+++ Information shown +++

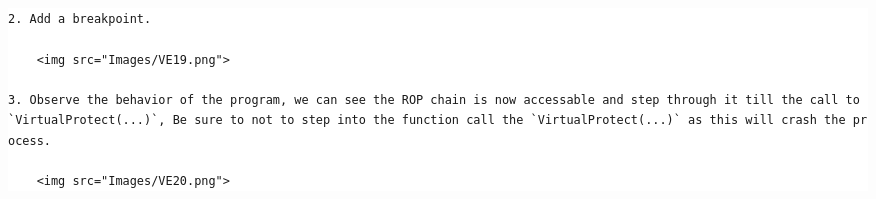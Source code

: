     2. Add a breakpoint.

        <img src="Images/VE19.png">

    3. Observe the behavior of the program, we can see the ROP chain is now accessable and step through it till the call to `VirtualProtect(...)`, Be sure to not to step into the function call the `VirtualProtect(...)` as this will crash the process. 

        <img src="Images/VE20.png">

+++
+++ Information shown +++

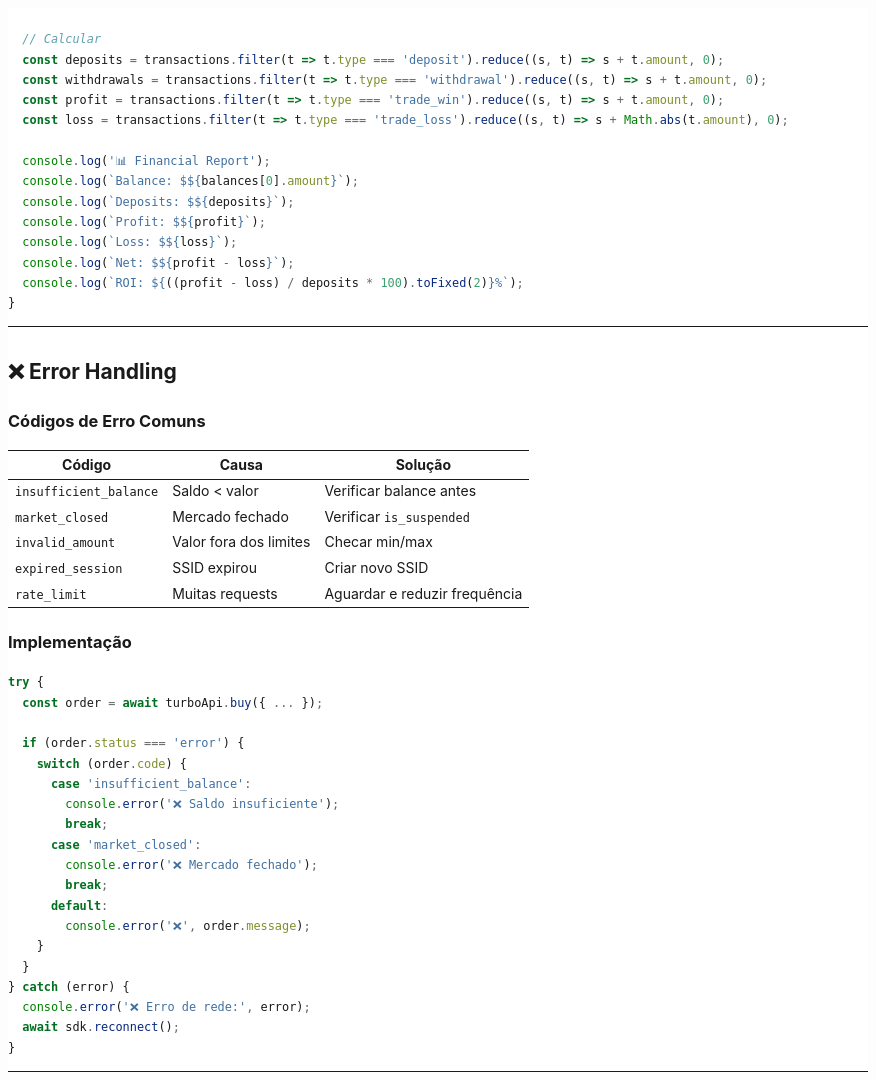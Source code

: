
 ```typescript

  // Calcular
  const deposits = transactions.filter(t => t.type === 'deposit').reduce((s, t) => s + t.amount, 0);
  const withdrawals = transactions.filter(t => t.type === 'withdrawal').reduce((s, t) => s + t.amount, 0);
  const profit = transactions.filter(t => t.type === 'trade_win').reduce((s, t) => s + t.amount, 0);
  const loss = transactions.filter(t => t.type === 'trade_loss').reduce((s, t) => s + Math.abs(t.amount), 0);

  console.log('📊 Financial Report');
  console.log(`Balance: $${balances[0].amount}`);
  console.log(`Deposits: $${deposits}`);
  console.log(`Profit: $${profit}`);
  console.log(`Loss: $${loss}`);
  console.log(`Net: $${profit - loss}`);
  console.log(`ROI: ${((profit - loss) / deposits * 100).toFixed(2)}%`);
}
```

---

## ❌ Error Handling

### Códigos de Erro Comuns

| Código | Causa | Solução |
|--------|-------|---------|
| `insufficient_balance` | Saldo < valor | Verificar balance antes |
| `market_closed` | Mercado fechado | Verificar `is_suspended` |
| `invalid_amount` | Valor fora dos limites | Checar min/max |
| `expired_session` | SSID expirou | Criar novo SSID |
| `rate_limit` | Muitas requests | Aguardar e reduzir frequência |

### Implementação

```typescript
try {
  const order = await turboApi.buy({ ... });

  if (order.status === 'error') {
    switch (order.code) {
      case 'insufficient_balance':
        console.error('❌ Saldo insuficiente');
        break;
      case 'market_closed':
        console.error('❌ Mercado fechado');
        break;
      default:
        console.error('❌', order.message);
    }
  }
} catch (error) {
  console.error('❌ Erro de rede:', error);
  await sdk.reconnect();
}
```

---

+++

What is required ::
Look through the records above and please copy every line in which the string "profit" occurs.

Result ::
  const profit = transactions.filter(t => t.type === 'trade_win').reduce((s, t) => s + t.amount, 0);
  console.log(`Profit: $${profit}`);
  console.log(`Net: $${profit - loss}`);
  console.log(`ROI: ${((profit - loss) / deposits * 100).toFixed(2)}%`);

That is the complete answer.